--- Data to use Enclosed Below ---
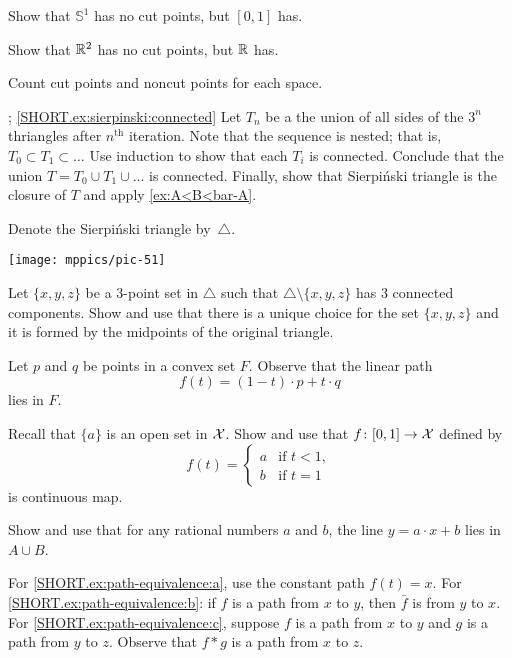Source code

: \begin{multicols}{2}
Show that $\mathbb{S}^1$ has no cut points, but $[0,1]$ has.

Show that $\mathbb{R}^2$ has no cut points, but $\mathbb{R}$ has.

Count cut points and noncut points for each space.

\parbf{\ref{ex:sierpinski}};
\ref{SHORT.ex:sierpinski:connected}
Let $T_n$ be a the union of all sides of the $3^n$ thriangles after $n^{\text{th}}$ iteration.
Note that the sequence is nested; that is, $T_0\subset T_1\subset \dots{}$
Use induction to show that each $T_i$ is connected.
Conclude that the union $T=T_0\cup T_1\cup\dots$ is connected.
Finally, show that Sierpi\'nski triangle is the closure of $T$ and apply \ref{ex:A<B<bar-A}.

Denote the Sierpi\'nski triangle by~$\triangle$.

\begin{Figure}
\vskip-0mm
\centering
\texttt{[image: mppics/pic-51]}
\end{Figure}

Let $\{x,y,z\}$ be a 3-point set in $\triangle$ such that $\triangle \setminus\{x,y,z\}$ has 3 connected components.
Show and use that there is a unique choice for the set $\{x,y,z\}$ and 
it is formed by the midpoints of the original triangle.

Let $p$ and $q$ be points in a convex set $F$.
Observe that the linear path 
\[f(t)=(1-t)\cdot p+t\cdot q\]
lies in $F$.

Recall that $\{a\}$ is an open set in $\mathcal{X}$.
Show and use that $f\colon[0,1]\to\mathcal{X}$ defined by 
\[f(t)=
\begin{cases}
a&\text{if\ }t<1,
\\
b&\text{if\ }t=1
\end{cases}
\]
is continuous map.

Show and use that for any rational numbers $a$ and $b$, the line $y=a\cdot x+b$ lies in $A\cup B$.

 For \ref{SHORT.ex:path-equivalence:a}, use the constant path $f(t)=x$.
For \ref{SHORT.ex:path-equivalence:b}: if $f$ is a path from $x$ to $y$, then $\bar f$ is from $y$ to $x$.
For \ref{SHORT.ex:path-equivalence:c}, suppose $f$ is a path from $x$ to $y$ and $g$ is a path from $y$ to $z$.
Observe that $f*g$ is a path from $x$ to $z$.


\end{multicols}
--- End of Enclosed Data to use ---
Transcribe the lines above exactly, setting aside any picture among them.

▶ **Your response**:
Source code

: \begin{multicols}{2}
Show that $\mathbb{S}^1$ has no cut points, but $[0,1]$ has.

Show that $\mathbb{R}^2$ has no cut points, but $\mathbb{R}$ has.

Count cut points and noncut points for each space.

\parbf{\ref{ex:sierpinski}};
\ref{SHORT.ex:sierpinski:connected}
Let $T_n$ be a the union of all sides of the $3^n$ thriangles after $n^{\text{th}}$ iteration.
Note that the sequence is nested; that is, $T_0\subset T_1\subset \dots{}$
Use induction to show that each $T_i$ is connected.
Conclude that the union $T=T_0\cup T_1\cup\dots$ is connected.
Finally, show that Sierpi\'nski triangle is the closure of $T$ and apply \ref{ex:A<B<bar-A}.

Denote the Sierpi\'nski triangle by~$\triangle$.

\begin{Figure}
\vskip-0mm
\centering
\texttt{[image: mppics/pic-51]}
\end{Figure}

Let $\{x,y,z\}$ be a 3-point set in $\triangle$ such that $\triangle \setminus\{x,y,z\}$ has 3 connected components.
Show and use that there is a unique choice for the set $\{x,y,z\}$ and 
it is formed by the midpoints of the original triangle.

Let $p$ and $q$ be points in a convex set $F$.
Observe that the linear path 
\[f(t)=(1-t)\cdot p+t\cdot q\]
lies in $F$.

Recall that $\{a\}$ is an open set in $\mathcal{X}$.
Show and use that $f\colon[0,1]\to\mathcal{X}$ defined by 
\[f(t)=
\begin{cases}
a&\text{if\ }t<1,
\\
b&\text{if\ }t=1
\end{cases}
\]
is continuous map.

Show and use that for any rational numbers $a$ and $b$, the line $y=a\cdot x+b$ lies in $A\cup B$.

 For \ref{SHORT.ex:path-equivalence:a}, use the constant path $f(t)=x$.
For \ref{SHORT.ex:path-equivalence:b}: if $f$ is a path from $x$ to $y$, then $\bar f$ is from $y$ to $x$.
For \ref{SHORT.ex:path-equivalence:c}, suppose $f$ is a path from $x$ to $y$ and $g$ is a path from $y$ to $z$.
Observe that $f*g$ is a path from $x$ to $z$.


\end{multicols}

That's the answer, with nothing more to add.